Whenever a line in the records below contains "prodIDs", pick it out.

::: Data supplied

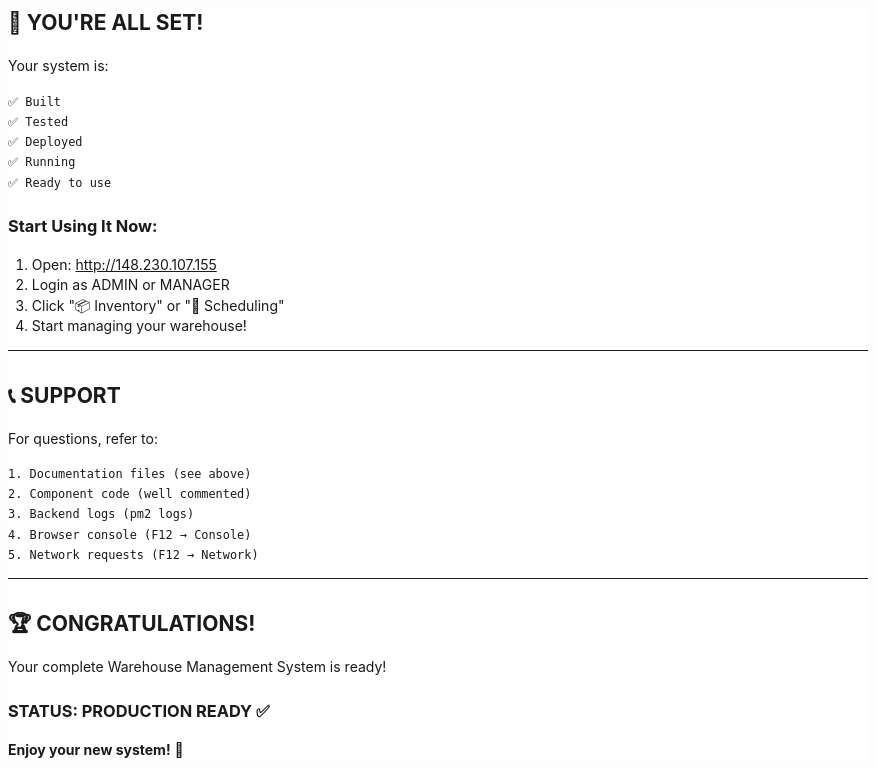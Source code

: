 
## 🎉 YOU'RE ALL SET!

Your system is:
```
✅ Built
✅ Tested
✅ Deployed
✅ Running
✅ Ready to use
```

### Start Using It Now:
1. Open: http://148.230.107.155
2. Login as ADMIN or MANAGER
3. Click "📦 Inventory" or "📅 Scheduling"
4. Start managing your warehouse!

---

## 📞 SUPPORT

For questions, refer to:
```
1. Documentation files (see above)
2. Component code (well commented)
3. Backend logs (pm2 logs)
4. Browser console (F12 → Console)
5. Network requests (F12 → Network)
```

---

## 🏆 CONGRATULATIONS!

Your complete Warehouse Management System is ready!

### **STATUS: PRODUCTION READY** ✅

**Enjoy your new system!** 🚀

::::::
::: Data supplied

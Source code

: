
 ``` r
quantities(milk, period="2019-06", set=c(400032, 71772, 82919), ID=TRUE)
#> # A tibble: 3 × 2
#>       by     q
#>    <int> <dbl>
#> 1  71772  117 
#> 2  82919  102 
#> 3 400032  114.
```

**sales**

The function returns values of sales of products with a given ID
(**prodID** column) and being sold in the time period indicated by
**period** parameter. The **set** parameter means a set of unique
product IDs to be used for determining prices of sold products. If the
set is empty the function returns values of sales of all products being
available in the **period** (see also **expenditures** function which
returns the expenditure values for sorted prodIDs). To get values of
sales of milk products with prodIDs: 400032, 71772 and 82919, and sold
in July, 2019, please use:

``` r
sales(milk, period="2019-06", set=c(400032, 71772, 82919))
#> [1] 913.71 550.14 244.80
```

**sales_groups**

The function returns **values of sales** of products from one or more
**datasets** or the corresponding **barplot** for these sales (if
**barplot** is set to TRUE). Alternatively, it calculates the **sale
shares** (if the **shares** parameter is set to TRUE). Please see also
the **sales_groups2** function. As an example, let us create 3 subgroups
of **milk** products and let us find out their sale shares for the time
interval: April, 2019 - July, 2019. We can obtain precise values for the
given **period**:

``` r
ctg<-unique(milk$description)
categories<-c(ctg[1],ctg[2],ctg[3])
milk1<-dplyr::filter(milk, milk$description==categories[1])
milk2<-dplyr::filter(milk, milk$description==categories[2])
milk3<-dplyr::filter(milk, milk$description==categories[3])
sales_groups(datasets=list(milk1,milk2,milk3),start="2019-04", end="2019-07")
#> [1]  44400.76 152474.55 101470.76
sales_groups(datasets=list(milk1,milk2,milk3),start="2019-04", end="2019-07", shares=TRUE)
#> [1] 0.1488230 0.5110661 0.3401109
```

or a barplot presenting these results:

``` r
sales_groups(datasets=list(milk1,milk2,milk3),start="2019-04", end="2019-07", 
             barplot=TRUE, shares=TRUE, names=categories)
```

::::::
::: Data supplied

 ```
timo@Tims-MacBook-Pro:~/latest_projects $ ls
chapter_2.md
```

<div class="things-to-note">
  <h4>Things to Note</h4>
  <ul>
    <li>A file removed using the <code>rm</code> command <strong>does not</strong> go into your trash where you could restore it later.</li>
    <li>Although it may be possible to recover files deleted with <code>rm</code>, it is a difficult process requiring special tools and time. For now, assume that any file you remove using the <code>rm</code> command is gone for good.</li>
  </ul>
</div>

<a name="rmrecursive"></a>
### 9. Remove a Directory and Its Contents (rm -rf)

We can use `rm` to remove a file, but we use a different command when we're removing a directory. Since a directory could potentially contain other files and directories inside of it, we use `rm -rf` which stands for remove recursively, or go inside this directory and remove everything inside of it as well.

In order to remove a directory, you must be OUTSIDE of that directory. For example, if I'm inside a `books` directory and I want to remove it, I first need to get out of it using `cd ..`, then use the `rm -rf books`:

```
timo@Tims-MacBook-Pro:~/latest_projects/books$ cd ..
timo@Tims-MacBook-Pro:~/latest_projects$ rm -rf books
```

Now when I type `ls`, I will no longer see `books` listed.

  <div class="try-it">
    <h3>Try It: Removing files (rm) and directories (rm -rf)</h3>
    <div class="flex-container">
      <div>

::::::

### Response for this exercise
returns the expenditure values for sorted prodIDs). To get values of
sales of milk products with prodIDs: 400032, 71772 and 82919, and sold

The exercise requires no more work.